A política, despida do seu sentido simbólico, é apenas uma vasta tristeza. Reduz-se à intriga, à mesquinharia, à impostura, à traição, ao miúdo exercício de equilibrar-se no poder sem outra finalidade. E morre. E, então, nos mergulha na noite dos longos punhais. Quem traz consigo – embora nem sempre saiba explicitar – os sentidos simbólicos mais generosos de uma sociedade, de qualquer sociedade, é quem se identifica com a produção material da vida e, portanto, com a capacidade criar o novo, de despertar esperanças.
A especulação financeira, a especulação imobiliária, a usura, a agiotagem, não inspiram poemas ou canções… Essas, não entendem a lógica da acumulação, são criações humanas que só alcançam seu sentido quando partilhadas…
Lula desembarcou em Monteiro precisamente no dia 19 de março, dia de São José. Aquele dia-limite em que, reza a tradição, se a chuva não veio, não virá mais. É o último portal a anunciar a chegada do longo estio. Da seca feroz. E a procissão de desgraças que arrasta consigo. Mas, Lula chegou com as águas. Não as águas imponderáveis que descem dos céus, ou não, como dádivas das mãos do santo familiar. São as águas conduzidas pelas mãos dos trabalhadores que construíram ao longo de 217 km o Eixo Leste que capta águas do Rio São Francisco e percorrerá o agreste de Pernambuco, Paraíba com destino ao Rio Grande do Norte. Essas águas que alcançam a Paraíba são águas da tenacidade – talvez a mais característica virtude – dessa gente que vive no semiárido brasileiro.
De pouco valerão os esforços dos que se empenham em apropriar-se do significado simbólico da transposição. Soará falso. Soará como uma usurpação. Nenhum deles, seja Alckmin, seja Temer, escapará do olhar de troça da gente do povo nordestino que os vê como personagens de circo: patéticos, postiços. Serão assunto fecundo para a irreverência dos cantadores de feira. Nenhum deles será rebatizado nas águas do São Francisco, banhado nas águas do São Francisco como Lula, neste 19 de março, quando a gente do sertão se vê diante de um impossível rio de águas permanentes a percorrer a terra avara, de que falava João Cabral, sem ser devorado por ela.
Luiz Inácio, o filho de Caetés, ao lado de Dilma Rousseff, Presidente eleita, deposta pelo golpe de estado, tem hoje a plena consciência do papel que lhe cabe nessa encruzilhada.
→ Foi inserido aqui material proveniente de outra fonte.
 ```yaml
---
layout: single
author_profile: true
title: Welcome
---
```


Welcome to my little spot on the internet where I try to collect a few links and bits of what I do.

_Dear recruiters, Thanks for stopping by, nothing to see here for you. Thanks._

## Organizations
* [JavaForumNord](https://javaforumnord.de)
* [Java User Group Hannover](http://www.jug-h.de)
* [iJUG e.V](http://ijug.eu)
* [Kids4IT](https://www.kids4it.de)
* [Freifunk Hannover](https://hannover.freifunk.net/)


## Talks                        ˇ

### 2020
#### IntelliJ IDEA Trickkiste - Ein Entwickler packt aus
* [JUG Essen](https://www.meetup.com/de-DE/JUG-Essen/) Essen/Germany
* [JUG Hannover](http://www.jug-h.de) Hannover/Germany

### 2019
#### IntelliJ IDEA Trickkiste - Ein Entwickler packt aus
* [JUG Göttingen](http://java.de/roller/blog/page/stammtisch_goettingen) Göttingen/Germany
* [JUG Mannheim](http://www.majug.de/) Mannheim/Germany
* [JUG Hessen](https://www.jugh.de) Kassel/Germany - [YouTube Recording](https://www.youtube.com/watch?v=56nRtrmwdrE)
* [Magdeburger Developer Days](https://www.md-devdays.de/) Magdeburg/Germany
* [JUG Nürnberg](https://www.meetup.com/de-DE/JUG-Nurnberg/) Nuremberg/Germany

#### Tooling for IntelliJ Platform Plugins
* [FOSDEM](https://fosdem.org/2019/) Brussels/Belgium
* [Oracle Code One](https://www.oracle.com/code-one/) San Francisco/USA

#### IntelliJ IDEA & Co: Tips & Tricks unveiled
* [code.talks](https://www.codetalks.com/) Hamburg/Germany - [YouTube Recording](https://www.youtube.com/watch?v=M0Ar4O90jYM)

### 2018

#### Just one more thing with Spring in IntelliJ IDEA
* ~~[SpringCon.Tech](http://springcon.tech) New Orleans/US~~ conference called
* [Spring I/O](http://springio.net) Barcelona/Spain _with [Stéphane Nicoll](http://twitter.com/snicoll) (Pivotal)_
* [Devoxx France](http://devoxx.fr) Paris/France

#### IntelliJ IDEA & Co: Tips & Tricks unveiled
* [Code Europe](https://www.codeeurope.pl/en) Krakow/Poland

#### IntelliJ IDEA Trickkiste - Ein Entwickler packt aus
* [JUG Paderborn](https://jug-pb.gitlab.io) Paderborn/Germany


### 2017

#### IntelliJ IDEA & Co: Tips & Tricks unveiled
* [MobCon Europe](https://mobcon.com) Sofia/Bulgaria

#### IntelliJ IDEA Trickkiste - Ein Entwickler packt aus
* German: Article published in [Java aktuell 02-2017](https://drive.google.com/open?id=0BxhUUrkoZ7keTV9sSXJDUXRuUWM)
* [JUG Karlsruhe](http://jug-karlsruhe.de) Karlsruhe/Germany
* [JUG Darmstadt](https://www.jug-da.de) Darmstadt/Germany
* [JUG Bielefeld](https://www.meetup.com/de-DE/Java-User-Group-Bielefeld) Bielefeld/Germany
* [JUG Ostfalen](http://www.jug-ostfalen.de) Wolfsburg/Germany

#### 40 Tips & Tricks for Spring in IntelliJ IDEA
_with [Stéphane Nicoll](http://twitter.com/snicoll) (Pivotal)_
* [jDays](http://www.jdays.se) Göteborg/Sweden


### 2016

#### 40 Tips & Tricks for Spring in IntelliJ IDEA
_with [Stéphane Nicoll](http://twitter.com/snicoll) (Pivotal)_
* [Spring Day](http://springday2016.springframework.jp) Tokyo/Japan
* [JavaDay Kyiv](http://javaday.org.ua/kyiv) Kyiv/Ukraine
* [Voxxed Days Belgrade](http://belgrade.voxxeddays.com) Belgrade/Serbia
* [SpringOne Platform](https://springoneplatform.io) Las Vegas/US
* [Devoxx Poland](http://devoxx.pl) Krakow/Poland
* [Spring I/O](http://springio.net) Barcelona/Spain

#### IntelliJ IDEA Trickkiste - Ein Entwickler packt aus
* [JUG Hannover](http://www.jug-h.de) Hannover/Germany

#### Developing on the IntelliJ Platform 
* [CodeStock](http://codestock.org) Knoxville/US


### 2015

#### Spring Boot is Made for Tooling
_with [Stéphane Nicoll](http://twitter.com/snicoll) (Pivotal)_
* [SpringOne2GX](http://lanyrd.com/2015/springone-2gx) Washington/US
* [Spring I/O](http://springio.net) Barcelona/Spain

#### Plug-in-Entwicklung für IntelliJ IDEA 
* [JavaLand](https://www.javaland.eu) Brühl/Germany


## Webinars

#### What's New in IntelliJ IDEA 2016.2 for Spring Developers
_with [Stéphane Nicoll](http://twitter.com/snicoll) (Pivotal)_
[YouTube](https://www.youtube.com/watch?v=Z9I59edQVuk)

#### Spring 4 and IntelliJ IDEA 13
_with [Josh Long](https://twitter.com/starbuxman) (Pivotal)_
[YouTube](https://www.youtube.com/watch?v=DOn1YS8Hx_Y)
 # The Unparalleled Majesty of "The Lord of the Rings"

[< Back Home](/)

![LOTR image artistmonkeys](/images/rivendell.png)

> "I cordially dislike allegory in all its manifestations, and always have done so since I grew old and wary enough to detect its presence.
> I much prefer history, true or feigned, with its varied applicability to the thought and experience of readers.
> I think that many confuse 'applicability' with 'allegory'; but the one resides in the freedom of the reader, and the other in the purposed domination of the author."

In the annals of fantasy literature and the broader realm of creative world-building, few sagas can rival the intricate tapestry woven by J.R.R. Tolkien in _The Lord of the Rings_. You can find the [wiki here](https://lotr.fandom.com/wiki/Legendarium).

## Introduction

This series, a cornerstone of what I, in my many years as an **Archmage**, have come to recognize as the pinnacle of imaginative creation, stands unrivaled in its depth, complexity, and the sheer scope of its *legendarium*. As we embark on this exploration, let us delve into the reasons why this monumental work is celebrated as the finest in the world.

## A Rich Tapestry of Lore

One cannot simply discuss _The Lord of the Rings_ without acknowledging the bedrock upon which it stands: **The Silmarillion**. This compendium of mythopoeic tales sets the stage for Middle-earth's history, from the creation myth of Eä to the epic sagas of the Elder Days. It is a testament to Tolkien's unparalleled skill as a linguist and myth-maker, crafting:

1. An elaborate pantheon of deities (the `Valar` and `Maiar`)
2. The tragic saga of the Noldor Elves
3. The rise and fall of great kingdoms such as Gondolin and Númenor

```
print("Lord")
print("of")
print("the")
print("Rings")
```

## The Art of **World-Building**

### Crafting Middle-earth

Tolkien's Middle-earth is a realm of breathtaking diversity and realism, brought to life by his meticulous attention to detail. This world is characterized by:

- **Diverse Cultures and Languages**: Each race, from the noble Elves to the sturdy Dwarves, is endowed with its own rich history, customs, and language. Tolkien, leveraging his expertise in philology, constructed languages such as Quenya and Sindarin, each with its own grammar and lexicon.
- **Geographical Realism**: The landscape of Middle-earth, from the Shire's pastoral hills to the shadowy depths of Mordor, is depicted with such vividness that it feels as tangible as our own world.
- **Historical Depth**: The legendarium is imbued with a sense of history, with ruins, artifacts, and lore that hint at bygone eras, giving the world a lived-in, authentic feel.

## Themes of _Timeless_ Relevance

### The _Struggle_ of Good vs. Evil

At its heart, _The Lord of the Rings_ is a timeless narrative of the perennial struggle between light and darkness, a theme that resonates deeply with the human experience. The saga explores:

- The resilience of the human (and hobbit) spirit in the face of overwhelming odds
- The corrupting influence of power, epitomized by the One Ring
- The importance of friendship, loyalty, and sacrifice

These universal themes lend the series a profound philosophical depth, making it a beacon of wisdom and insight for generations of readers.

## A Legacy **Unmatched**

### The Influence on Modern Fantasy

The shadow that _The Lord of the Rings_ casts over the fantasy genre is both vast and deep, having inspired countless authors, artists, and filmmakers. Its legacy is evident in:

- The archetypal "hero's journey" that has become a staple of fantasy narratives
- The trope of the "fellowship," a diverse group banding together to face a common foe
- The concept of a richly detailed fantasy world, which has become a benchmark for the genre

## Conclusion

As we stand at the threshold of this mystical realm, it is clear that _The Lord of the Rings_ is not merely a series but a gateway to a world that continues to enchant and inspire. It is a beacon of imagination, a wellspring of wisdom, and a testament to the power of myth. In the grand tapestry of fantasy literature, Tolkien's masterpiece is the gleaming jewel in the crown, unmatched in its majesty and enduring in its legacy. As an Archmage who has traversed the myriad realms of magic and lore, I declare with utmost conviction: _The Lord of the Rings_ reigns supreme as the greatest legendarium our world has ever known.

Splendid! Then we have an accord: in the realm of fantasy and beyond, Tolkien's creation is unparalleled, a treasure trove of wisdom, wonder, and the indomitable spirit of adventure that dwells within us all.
Sabe que ela nos empurrará de volta à condição de colônia ou exigirá de nós recuperar a trajetória conduzida por ele que nos levava à condição de nação contemporânea. E se serve desse momento para enviar duas mensagens simbólicas ao país: venho beber dessa água que me é servida pelas mãos do povo para prosseguir na luta, não estou fora dela; e venho mergulhar no coração do povo, fonte da energia política que me justifica e me sustenta perante a História. Entendam: não há solução para o Brasil que não inclua essa gente.
Poucos terão sido os momentos vividos pelos brasileiros, ao longo dessa trajetória de quinhentos anos, repleta de assombros, tão carregada de significados simbólicos como esse 19 de março, em Monteiro, na Paraíba.
O Brasil real, castigado pela vilania do golpe de Estado, fruto da conspiração e da traição, mais uma vez, de um grupo de privilegiados e exposto como catástrofe ante os olhos do mundo, pelo governo ilegítimo que dele resultou, parece dar a volta sobre si mesmo para reencontrar o caminho traçado pela experiência conduzida por Lula e Dilma, inseparável da participação popular na reconstrução da própria democracia.
*Pedro Tierra é poeta. Ex-presidente do Conselho Curador da Fundação Perseu Abramo.